Requirement: Using the data below, return the stretch from the line that contains "Norte ( 55,0 )." through the line that contains "Entre os alunos de cursos a", both included, exactly as it stands and nothing beyond it.

Source texts of formatted documents:
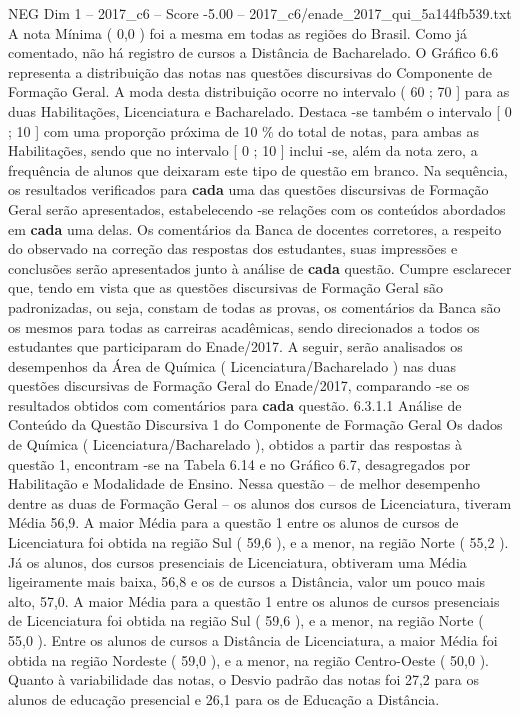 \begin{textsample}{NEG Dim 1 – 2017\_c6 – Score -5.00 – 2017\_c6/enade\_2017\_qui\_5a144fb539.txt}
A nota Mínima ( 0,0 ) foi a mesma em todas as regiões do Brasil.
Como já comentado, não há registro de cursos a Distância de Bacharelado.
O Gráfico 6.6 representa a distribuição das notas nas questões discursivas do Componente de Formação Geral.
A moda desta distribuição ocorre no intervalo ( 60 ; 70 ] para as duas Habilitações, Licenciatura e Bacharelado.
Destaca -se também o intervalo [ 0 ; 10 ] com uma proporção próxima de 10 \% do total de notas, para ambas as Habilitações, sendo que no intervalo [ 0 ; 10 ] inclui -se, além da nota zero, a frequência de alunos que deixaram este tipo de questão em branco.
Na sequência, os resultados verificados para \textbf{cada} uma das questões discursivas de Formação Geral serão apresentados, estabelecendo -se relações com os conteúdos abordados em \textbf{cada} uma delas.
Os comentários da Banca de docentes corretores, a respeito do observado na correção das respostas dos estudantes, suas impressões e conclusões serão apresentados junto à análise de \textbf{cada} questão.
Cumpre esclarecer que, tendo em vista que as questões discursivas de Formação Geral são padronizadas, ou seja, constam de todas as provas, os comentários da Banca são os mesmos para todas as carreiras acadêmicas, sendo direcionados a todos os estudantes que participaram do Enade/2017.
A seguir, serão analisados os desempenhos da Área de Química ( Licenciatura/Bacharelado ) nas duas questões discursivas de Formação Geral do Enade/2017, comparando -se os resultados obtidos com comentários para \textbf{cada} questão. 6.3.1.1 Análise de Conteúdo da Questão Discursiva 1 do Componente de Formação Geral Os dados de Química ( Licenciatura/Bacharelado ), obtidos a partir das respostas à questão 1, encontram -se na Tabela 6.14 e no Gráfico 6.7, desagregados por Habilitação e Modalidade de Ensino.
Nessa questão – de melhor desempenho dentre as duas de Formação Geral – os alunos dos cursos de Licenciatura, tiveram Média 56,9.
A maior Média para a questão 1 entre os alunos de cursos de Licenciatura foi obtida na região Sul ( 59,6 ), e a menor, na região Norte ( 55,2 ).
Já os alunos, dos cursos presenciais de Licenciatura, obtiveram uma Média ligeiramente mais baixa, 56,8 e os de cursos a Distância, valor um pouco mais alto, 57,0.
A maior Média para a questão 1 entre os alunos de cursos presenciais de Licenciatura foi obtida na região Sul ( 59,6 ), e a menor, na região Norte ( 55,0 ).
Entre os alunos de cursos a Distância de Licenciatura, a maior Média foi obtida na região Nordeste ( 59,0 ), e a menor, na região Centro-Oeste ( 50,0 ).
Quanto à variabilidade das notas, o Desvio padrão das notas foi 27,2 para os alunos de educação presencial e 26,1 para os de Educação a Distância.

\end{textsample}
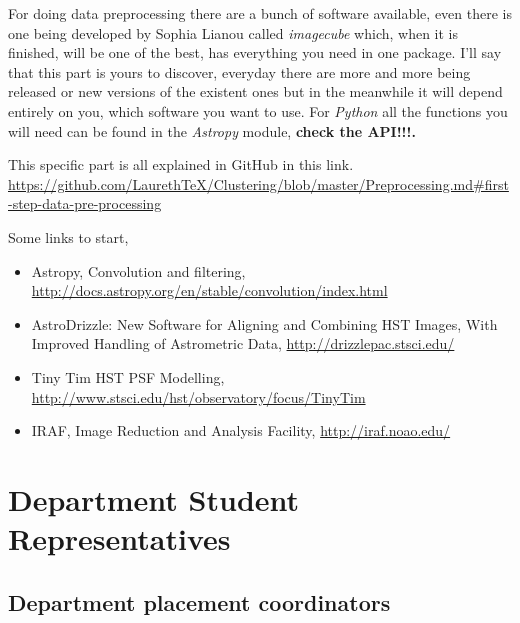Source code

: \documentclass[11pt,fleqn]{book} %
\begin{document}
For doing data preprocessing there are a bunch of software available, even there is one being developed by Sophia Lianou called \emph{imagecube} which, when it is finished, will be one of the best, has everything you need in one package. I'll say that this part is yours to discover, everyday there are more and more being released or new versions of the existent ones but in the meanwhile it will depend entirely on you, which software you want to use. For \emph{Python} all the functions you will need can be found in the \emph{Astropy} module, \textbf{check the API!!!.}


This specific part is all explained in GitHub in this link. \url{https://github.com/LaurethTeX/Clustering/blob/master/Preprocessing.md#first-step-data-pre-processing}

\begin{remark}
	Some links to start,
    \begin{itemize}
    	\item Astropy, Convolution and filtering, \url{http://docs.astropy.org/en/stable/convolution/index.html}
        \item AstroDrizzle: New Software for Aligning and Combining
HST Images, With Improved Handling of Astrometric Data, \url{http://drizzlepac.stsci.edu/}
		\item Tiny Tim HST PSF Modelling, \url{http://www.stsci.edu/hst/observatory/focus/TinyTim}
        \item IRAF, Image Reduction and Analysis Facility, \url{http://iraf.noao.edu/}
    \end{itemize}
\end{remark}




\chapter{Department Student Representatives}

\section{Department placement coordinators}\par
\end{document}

Answer to this problem:
A maior Média para a questão 1 entre os alunos de cursos presenciais de Licenciatura foi obtida na região Sul ( 59,6 ), e a menor, na região Norte ( 55,0 ).
Entre os alunos de cursos a Distância de Licenciatura, a maior Média foi obtida na região Nordeste ( 59,0 ), e a menor, na região Centro-Oeste ( 50,0 ).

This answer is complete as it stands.